La questione dei costi non va sottovalutata. I Cantoni si sono lamentati di non essere stati sufficientemente coinvolti. Dal punto di vista della Confederazione Svizzera, tuttavia, prevaleva la pressione del tempo. In questa situazione straordinaria, la soluzione è stata che la Confederazione Svizzera avrebbe prefinanziato le misure e la condivisione dei costi sarebbe stata regolata in seguito.
Come ha funzionato la gestione della crisi a livello operativo?
Durante la crisi, i gestori operativi della crisi hanno spesso trovato soluzioni pragmatiche. Tuttavia, alcune cose non hanno funzionato in modo ottimale. Il problema è che in situazioni normali, speciali e straordinarie vengono impiegati organi diversi. Secondo la legge sulle epidemie, il Consiglio federale dovrebbe essere supportato da un organo operativo nelle situazioni speciali. Per molto tempo non è stato chiaro quale unità di crisi dovesse assumere questa funzione.
Non è stata pianificata in anticipo?
No, non è stato specificato nel dettaglio. Anche perché l'organizzazione di crisi della Confederazione Svizzera si è sviluppata in modo dinamico negli ultimi anni. Ad esempio, è stata convocata un'unità di crisi ad hoc con un mandato non specifico perché altri stati maggiori non funzionavano correttamente. Questo ha portato a una struttura traballante a livello operativo.
"Come scienziato sociale, penso che la task force dovrebbe avere una base più ampia".Andreas Wenger
Inoltre, non era prevista la convocazione di una task force scientifica. Cosa pensa del lavoro di questo organo?
Alla task force viene riconosciuto un contributo importante. ? giusto che sia allegata al livello strategico-politico e non a quello operativo. Tuttavia, come scienziato sociale, credo che dovrebbe avere una base più ampia. Non copre l'intero processo, dalla raccolta dei dati all'integrazione nei processi politici e alla comunicazione con la popolazione.
Questo non renderebbe la task force ancora più coinvolta nel processo politico?
L'interfaccia tra scienza e politica è sempre difficile. La scienza deve decidere sulla base di prove, mentre la politica deve prendere decisioni. Questo porta inevitabilmente a degli attriti. ? quindi opportuno concordare in anticipo i diversi ruoli.
La comunicazione è una questione importante.
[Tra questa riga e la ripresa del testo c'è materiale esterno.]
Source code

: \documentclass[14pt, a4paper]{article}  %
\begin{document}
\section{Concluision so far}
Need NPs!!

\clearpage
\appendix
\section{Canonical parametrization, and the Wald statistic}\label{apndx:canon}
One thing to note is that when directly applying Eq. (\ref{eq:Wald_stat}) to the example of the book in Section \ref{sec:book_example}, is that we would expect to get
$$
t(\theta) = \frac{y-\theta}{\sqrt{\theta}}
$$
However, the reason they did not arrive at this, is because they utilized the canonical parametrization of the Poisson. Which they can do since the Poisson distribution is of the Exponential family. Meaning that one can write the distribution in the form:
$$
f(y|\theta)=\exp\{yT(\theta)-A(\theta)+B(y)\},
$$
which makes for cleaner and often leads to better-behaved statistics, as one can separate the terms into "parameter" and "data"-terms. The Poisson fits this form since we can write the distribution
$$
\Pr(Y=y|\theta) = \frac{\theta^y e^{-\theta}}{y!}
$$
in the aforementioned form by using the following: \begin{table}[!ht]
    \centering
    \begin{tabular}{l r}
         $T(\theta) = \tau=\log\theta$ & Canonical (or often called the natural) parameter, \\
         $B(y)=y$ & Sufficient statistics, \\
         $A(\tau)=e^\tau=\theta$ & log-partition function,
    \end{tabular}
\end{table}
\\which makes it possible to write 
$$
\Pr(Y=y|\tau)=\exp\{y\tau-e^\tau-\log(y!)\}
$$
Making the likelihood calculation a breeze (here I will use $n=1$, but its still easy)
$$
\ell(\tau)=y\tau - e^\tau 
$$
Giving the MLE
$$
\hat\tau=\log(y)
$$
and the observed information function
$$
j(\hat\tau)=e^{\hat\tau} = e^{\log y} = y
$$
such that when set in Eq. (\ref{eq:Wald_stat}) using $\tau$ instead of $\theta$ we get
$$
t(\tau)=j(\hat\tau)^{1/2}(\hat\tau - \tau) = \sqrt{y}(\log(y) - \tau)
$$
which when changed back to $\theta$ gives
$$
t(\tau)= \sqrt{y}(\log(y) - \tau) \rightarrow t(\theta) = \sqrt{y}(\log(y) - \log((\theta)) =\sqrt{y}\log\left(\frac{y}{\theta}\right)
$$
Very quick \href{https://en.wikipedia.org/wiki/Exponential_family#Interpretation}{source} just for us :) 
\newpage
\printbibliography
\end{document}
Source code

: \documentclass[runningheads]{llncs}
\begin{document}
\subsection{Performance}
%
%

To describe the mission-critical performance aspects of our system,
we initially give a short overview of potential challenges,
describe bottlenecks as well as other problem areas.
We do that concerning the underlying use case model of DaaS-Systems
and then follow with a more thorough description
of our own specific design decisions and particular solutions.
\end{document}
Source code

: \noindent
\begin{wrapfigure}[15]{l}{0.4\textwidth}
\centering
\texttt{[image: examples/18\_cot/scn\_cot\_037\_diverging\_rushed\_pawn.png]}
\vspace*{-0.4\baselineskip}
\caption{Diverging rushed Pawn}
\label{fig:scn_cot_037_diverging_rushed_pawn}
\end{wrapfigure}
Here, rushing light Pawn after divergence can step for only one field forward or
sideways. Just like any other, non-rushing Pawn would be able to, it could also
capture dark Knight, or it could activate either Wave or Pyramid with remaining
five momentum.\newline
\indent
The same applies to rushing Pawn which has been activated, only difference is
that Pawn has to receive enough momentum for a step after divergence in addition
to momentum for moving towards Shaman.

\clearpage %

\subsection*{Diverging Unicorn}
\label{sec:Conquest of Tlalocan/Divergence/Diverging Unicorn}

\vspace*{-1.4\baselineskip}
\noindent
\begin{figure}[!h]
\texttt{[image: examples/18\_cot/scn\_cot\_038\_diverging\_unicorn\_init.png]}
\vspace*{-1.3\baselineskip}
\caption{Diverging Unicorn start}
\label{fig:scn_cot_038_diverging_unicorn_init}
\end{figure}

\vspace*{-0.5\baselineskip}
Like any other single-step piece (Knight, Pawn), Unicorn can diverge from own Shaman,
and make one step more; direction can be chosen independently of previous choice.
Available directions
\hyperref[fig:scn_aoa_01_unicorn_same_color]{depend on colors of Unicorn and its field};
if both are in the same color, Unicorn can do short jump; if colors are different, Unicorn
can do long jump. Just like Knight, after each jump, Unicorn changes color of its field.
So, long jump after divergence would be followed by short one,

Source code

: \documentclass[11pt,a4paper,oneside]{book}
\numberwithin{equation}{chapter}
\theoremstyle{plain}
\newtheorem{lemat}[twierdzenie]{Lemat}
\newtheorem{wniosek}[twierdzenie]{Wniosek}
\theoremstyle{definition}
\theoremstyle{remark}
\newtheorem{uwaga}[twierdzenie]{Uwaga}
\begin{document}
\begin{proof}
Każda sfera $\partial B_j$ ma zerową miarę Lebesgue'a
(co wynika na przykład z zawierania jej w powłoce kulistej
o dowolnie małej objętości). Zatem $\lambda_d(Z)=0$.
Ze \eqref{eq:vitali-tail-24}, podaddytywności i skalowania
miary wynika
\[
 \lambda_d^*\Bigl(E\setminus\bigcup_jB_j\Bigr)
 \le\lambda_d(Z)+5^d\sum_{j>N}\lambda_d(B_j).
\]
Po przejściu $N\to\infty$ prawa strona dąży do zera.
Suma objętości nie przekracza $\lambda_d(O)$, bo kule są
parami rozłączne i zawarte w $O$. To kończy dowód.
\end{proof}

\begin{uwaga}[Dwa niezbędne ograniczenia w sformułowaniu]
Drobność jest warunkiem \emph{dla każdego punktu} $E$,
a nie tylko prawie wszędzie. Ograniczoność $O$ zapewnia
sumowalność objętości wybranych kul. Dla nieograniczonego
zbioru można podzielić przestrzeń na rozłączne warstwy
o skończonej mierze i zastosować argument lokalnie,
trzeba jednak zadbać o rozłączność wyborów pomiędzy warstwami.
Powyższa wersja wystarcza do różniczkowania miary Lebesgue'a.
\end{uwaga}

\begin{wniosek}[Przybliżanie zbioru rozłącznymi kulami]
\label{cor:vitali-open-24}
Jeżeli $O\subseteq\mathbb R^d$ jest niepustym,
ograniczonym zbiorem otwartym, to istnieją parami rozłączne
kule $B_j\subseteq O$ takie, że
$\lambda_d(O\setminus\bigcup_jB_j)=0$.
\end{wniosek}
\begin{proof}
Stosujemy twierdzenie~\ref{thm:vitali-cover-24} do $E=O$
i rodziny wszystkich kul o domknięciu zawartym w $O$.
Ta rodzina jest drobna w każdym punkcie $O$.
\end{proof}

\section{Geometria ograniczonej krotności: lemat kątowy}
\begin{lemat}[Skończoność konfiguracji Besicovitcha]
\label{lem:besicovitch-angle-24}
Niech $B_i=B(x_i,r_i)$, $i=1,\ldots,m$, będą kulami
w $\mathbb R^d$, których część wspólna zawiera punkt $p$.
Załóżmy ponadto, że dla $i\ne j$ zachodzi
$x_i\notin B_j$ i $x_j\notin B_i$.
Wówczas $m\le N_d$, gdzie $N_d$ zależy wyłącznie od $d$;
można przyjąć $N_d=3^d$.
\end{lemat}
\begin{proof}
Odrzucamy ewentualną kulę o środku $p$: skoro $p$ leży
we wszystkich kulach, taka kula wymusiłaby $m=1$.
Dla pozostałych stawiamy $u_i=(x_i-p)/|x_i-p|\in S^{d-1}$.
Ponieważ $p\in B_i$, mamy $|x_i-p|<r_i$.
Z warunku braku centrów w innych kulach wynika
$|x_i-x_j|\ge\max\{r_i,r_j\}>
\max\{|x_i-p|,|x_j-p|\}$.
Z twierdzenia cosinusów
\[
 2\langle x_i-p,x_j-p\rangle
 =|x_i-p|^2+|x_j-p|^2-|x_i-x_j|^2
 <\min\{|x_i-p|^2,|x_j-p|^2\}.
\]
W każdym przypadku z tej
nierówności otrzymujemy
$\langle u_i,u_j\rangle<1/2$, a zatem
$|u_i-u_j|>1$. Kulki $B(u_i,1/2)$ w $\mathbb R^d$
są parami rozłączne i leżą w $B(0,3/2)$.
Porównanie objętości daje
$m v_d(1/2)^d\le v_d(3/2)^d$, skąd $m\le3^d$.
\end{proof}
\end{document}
Quali conclusioni può trarre?
La comunicazione di crisi è un settore che deve essere ben preparato. L'influenza suina ha insegnato molto. Durante la situazione straordinaria, il piano pandemico si è rivelato molto valido in questo senso. La comunicazione si è concentrata su un numero ristretto di persone, sono stati trasmessi messaggi semplici e chiari e sono state ripetutamente evidenziate le incertezze. La fiducia nel Consiglio federale e nelle autorità è aumentata durante questa fase e la popolazione si è comportata in modo disciplinato.
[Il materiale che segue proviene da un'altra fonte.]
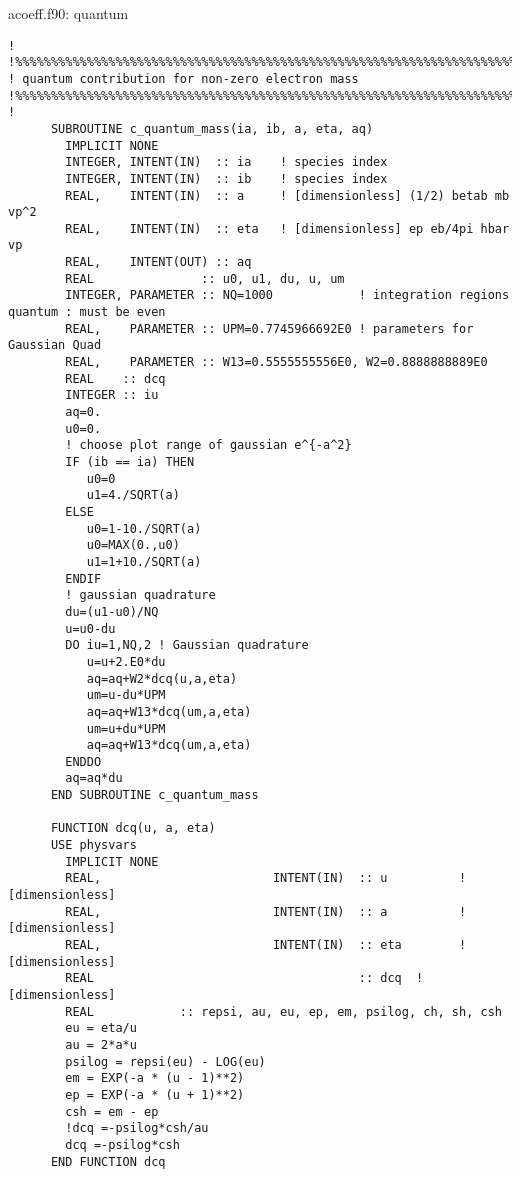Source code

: \documentclass[preprint,12pt,eqsecnum,nofootinbib,amsmath,amssymb]{revtex4}
\begin{document}
{{\vskip1cm 
\noindent
acoeff.f90: quantum
{
\baselineskip 10pt
\begin{verbatim}
!
!%%%%%%%%%%%%%%%%%%%%%%%%%%%%%%%%%%%%%%%%%%%%%%%%%%%%%%%%%%%%%%%%%%%%%%%
! quantum contribution for non-zero electron mass
!%%%%%%%%%%%%%%%%%%%%%%%%%%%%%%%%%%%%%%%%%%%%%%%%%%%%%%%%%%%%%%%%%%%%%%%
!
      SUBROUTINE c_quantum_mass(ia, ib, a, eta, aq)
        IMPLICIT NONE
        INTEGER, INTENT(IN)  :: ia    ! species index
        INTEGER, INTENT(IN)  :: ib    ! species index
        REAL,    INTENT(IN)  :: a     ! [dimensionless] (1/2) betab mb vp^2
        REAL,    INTENT(IN)  :: eta   ! [dimensionless] ep eb/4pi hbar vp
        REAL,    INTENT(OUT) :: aq 
        REAL               :: u0, u1, du, u, um
        INTEGER, PARAMETER :: NQ=1000            ! integration regions quantum : must be even
        REAL,    PARAMETER :: UPM=0.7745966692E0 ! parameters for Gaussian Quad
        REAL,    PARAMETER :: W13=0.5555555556E0, W2=0.8888888889E0
        REAL    :: dcq
        INTEGER :: iu
        aq=0.
        u0=0.
        ! choose plot range of gaussian e^{-a^2}
        IF (ib == ia) THEN
           u0=0
           u1=4./SQRT(a)
        ELSE
           u0=1-10./SQRT(a)
           u0=MAX(0.,u0)  
           u1=1+10./SQRT(a)
        ENDIF
        ! gaussian quadrature
        du=(u1-u0)/NQ
        u=u0-du
        DO iu=1,NQ,2 ! Gaussian quadrature
           u=u+2.E0*du
           aq=aq+W2*dcq(u,a,eta)
           um=u-du*UPM
           aq=aq+W13*dcq(um,a,eta)
           um=u+du*UPM
           aq=aq+W13*dcq(um,a,eta)
        ENDDO
        aq=aq*du
      END SUBROUTINE c_quantum_mass

      FUNCTION dcq(u, a, eta)
      USE physvars
        IMPLICIT NONE
        REAL,                        INTENT(IN)  :: u          ! [dimensionless]
        REAL,                        INTENT(IN)  :: a          ! [dimensionless]
        REAL,                        INTENT(IN)  :: eta        ! [dimensionless]
        REAL                                     :: dcq  ! [dimensionless]
        REAL            :: repsi, au, eu, ep, em, psilog, ch, sh, csh
        eu = eta/u
        au = 2*a*u
        psilog = repsi(eu) - LOG(eu)
        em = EXP(-a * (u - 1)**2)
        ep = EXP(-a * (u + 1)**2)
        csh = em - ep
        !dcq =-psilog*csh/au
        dcq =-psilog*csh
      END FUNCTION dcq
\end{verbatim}
}






\pagebreak
\appendix



}}
\end{document}

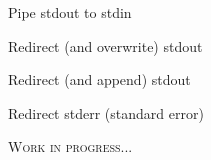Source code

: \documentclass[12pt, a4paper]
{article}
\begin{document}
\begin{multicols}{3}

\begin{description}[nolistsep]
	\item[|] Pipe stdout to stdin
	\item[>] Redirect (and overwrite) stdout
	\item[>>] Redirect (and append) stdout 
	\item[2>] Redirect stderr (standard error)
\end{description}

\end{multicols}

\begin{center}
	\Huge \textsc{Work in progress...}
\end{center}
\end{document}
Come vede la comunicazione nella situazione attuale?
Nella particolare situazione attuale, la comunicazione è molto più impegnativa. I Cantoni devono comunicare le misure regionali, mentre la Confederazione Svizzera è responsabile del coordinamento della strategia globale. Bisogna anche considerare che non eravamo preparati a dover comunicare durante una crisi così lunga, in cui ci sono ripetuti alti e bassi di allentamento e nuovo inasprimento.
Quali conclusioni trae da tutti questi risultati?
La Svizzera ha introdotto molte soluzioni ad hoc nella prima fase della crisi del coronavirus. Ora dobbiamo valutare quali soluzioni vogliamo rendere permanenti. Mi sembra fondamentale esaminare più da vicino la pianificazione precauzionale, l'organizzazione delle crisi e il settore sanitario. Le responsabilità tra Confederazione Svizzera e Cantoni devono essere definite più chiaramente nei settori della pianificazione di emergenza e dell'assistenza sanitaria. L'organizzazione della crisi necessita di un concetto globale che comprenda le tre fasi di situazioni normali, speciali e straordinarie.